MATERIAL FOR THIS TASK:
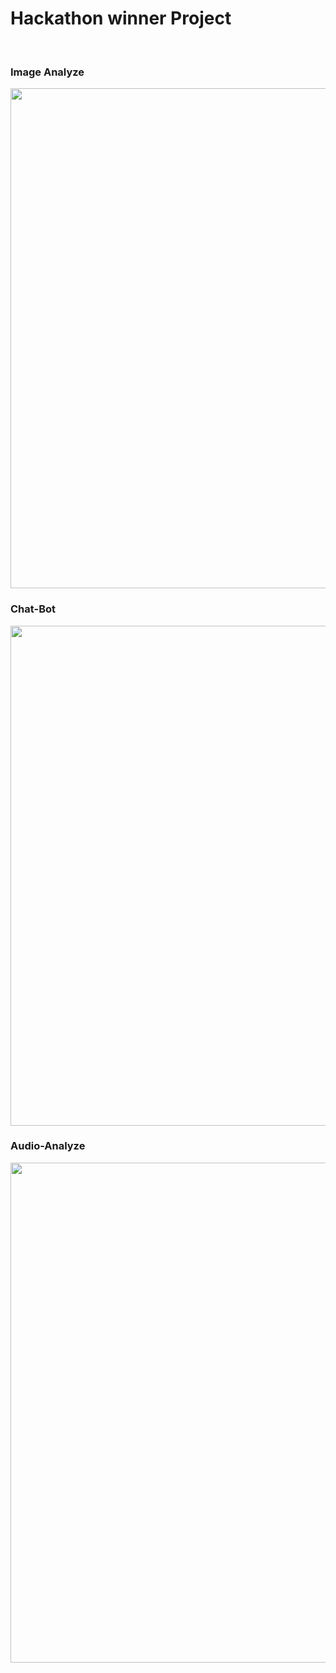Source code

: <h1> Hackathon winner Project </h1>
<br/>
<h3>Image Analyze</h3>
<img src="https://github.com/menderptl14/multi4/blob/master/assests/photo_2024-10-04_14-05-07.jpg" width="800" />
<br/>
<h3>Chat-Bot</h3>
<img src="https://github.com/menderptl14/multi4/blob/master/assests/photo_2024-10-04_14-17-50.jpg" width="800" />
<br/>
<h3>Audio-Analyze</h3>
<img src="https://github.com/menderptl14/multi4/blob/master/assests/photo_2024-09-27_17-34-41.jpg" width="800" />


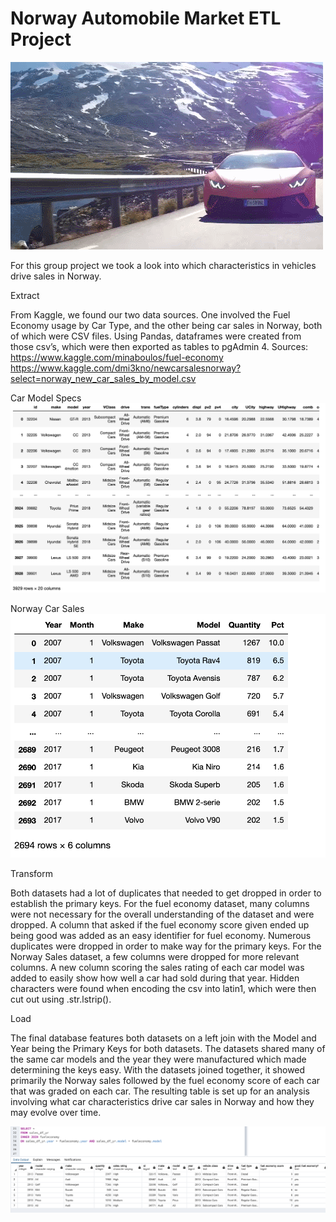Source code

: # Norway Automobile Market ETL Project

![](tumblr_poizienyfA1qms0coo1_500.gif)



For this group project we took a look into which characteristics in vehicles drive sales in Norway. 

Extract

From Kaggle, we found our two data sources.  One involved the Fuel Economy usage by Car Type, and the other being car sales in Norway, both of which were CSV files.  Using Pandas, dataframes were created from those csv’s, which were then exported as tables to pgAdmin 4. 
Sources: https://www.kaggle.com/minaboulos/fuel-economy
https://www.kaggle.com/dmi3kno/newcarsalesnorway?select=norway_new_car_sales_by_model.csv 

Car Model Specs
![](car_model_specs.png)

Norway Car Sales
![](norway_car_sales.png)

Transform

Both datasets had a lot of duplicates that needed to get dropped in order to  establish the primary keys.  For the fuel economy dataset, many columns were not necessary for the overall understanding of the dataset and were dropped.  A column that asked if the fuel economy score given ended up being good was added as an easy identifier for fuel economy.  Numerous duplicates were dropped in order to make way for the primary keys.  For the Norway Sales dataset, a few columns were dropped for more relevant columns.  A new column scoring the sales rating of each car model was added to easily show how well a car had sold during that year.  Hidden characters were found when encoding the csv into latin1, which were then cut out using .str.lstrip().  

Load

The final database features both datasets on a left join with the Model and Year being the Primary Keys for both datasets.  The datasets shared many of the same car models and the year they were manufactured which made determining the keys easy.   With the datasets joined together, it showed primarily the Norway sales followed by the fuel economy score of each car that was graded on each car.  The resulting table is set up for an analysis involving what car characteristics drive car sales in Norway and how they may evolve over time.  

![](joined_table.png)

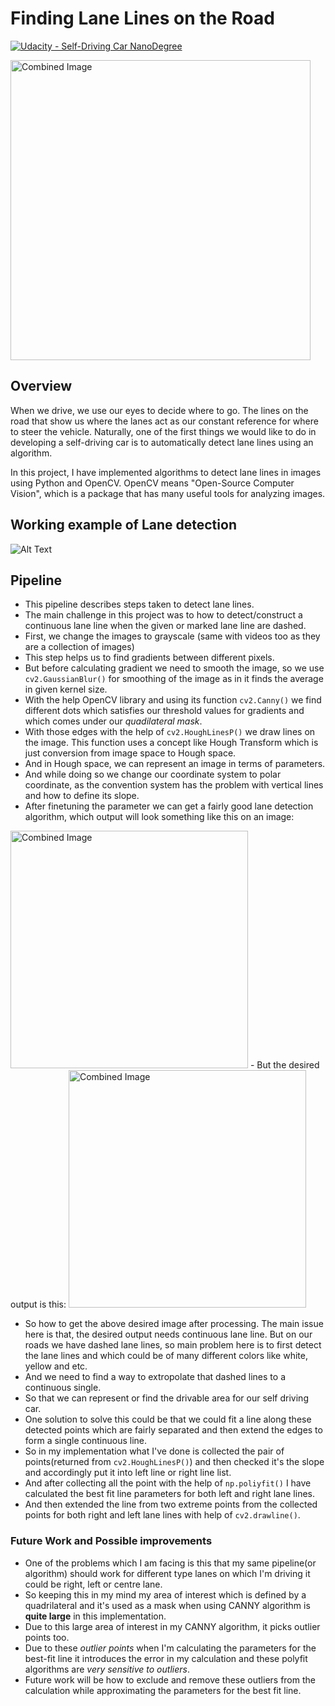 # **Finding Lane Lines on the Road** 
[![Udacity - Self-Driving Car NanoDegree](https://s3.amazonaws.com/udacity-sdc/github/shield-carnd.svg)](http://www.udacity.com/drive)

<img src="examples/laneLines_thirdPass.jpg" width="480" alt="Combined Image" />

Overview
---

When we drive, we use our eyes to decide where to go.  The lines on the road that show us where the lanes act as our constant reference for where to steer the vehicle.  Naturally, one of the first things we would like to do in developing a self-driving car is to automatically detect lane lines using an algorithm.

In this project, I have implemented algorithms to detect lane lines in images using Python and OpenCV. OpenCV means "Open-Source Computer Vision", which is a package that has many useful tools for analyzing images.  



## Working example of Lane detection
![Alt Text](https://github.com/unnat5/CarND-LaneLines-P1/blob/master/laneDetection.gif)




## Pipeline 
- This pipeline describes steps taken to detect lane lines.
- The main challenge in this project was to how to detect/construct a continuous lane line when the given or marked lane line are dashed.
- First, we change the images to grayscale (same with videos too as they are a collection of images)
- This step helps us to find gradients between different pixels.
- But before calculating gradient we need to smooth the image, so we use `cv2.GaussianBlur()` for smoothing of the image as in it finds the average in given kernel size.
- With the help OpenCV library and using its function `cv2.Canny()` we find different dots which satisfies our threshold values for gradients and which comes under our _quadilateral mask_.
- With those edges with the help of `cv2.HoughLinesP()` we draw lines on the image. This function uses a concept like Hough Transform which is just conversion from image space to Hough space.
- And in Hough space, we can represent an image in terms of parameters.
- And while doing so we change our coordinate system to polar coordinate, as the convention system has the problem with vertical lines and how to define its slope.
- After finetuning the parameter we can get a fairly good lane detection algorithm, which output will look something like this on an image:
 <img src="examples/line-segments-example.jpg" width="380" alt="Combined Image" />
- But the desired output is this:
 <img src="examples/laneLines_thirdPass.jpg" width="380" alt="Combined Image" />
 
- So how to get the above desired image after processing. The main issue here is that, the desired output needs continuous lane line. But on our roads we have dashed lane lines, so main problem here is to first detect the lane lines and which could be of many different colors like white, yellow and etc. 
- And we need to find a way to extropolate that dashed lines to a continuous single.
- So that we can represent or find the drivable area for our self driving car.
- One solution to solve this could be that we could fit a line along these detected points which are fairly separated and then extend the edges to form a single continuous line.
- So in my implementation what I've done is collected the pair of points(returned from `cv2.HoughLinesP()`)  and then checked it's the slope and accordingly put it into left line or right line list.
- And after collecting all the point with the help of `np.poliyfit()` I have calculated the best fit line parameters for both left and right lane lines.
- And then extended the line from two extreme points from the collected points for both right and left lane lines with help of `cv2.drawline()`.


### Future Work and Possible improvements
- One of the problems which I am facing is this that my same pipeline(or algorithm) should work for different type lanes on which I'm driving it could be right, left or centre lane.
- So keeping this in my mind my area of interest which is defined by a quadrilateral and it's used as a mask when using CANNY algorithm is **quite large** in this implementation.
- Due to this large area of interest in my CANNY algorithm, it picks outlier points too.
- Due to these *outlier points* when I'm calculating the parameters for the best-fit line it introduces the error in my calculation and these polyfit algorithms are *very sensitive to outliers*.
- Future work will be how to exclude and remove these outliers from the calculation while approximating the parameters for the best fit line.
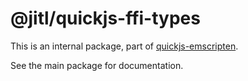 # @jitl/quickjs-ffi-types

This is an internal package, part of [quickjs-emscripten](https://github.com/justjake/quickjs-emscripten).

See the main package for documentation.
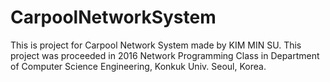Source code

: # CarpoolNetworkSystem
This is project for Carpool Network System made by KIM MIN SU. This project was proceeded in 2016 Network Programming Class in Department of Computer Science Engineering, Konkuk Univ. Seoul, Korea.
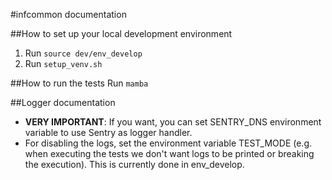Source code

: #infcommon documentation

##How to set up your local development environment

1. Run `source dev/env_develop`
2. Run `setup_venv.sh`

##How to run the tests
Run `mamba`

##Logger documentation
* **VERY IMPORTANT**: If you want, you can set SENTRY_DNS environment variable to use Sentry as logger handler.
* For disabling the logs, set the environment variable TEST_MODE (e.g. when executing the tests we don't want logs to be printed or breaking the execution). This is currently done in env_develop.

WORK TO BE COMPLETED: List every line above that contains the word "fairly".

FINAL ANSWER:
- After finetuning the parameter we can get a fairly good lane detection algorithm, which output will look something like this on an image:
- One solution to solve this could be that we could fit a line along these detected points which are fairly separated and then extend the edges to form a single continuous line.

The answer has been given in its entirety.